» Dataset excerpts

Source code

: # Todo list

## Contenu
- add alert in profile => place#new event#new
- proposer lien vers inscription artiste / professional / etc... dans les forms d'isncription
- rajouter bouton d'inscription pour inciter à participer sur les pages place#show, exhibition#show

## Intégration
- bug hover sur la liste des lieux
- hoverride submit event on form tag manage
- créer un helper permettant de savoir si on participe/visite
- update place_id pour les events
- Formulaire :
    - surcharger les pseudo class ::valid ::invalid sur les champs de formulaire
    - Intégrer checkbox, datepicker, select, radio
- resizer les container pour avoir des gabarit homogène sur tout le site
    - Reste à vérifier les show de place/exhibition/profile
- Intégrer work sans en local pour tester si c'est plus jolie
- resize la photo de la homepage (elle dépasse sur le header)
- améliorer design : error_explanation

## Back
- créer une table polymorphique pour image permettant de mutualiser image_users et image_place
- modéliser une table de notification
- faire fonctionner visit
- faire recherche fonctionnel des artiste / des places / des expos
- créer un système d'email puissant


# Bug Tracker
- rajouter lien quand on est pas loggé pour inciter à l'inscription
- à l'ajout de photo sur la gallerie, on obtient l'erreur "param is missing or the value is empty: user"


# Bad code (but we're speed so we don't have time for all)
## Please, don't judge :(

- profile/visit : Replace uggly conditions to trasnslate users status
---
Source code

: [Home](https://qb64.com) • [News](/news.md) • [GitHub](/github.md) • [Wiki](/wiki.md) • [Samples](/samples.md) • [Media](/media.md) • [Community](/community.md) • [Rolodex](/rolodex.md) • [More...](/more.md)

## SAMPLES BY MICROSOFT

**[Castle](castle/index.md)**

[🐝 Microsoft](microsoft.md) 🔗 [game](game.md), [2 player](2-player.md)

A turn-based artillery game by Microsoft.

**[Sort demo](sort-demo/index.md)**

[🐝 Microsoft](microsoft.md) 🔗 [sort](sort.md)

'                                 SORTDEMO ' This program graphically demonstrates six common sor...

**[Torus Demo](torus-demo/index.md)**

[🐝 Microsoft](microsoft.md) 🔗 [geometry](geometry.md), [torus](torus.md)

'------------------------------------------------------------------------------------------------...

» Task to complete
Look above for the line containing "- add alert in profile => place#new event#new" and the line containing "## Intégration". Transcribe both, with the lines between them, exactly.

» Response area
- add alert in profile => place#new event#new
- proposer lien vers inscription artiste / professional / etc... dans les forms d'isncription
- rajouter bouton d'inscription pour inciter à participer sur les pages place#show, exhibition#show

## Intégration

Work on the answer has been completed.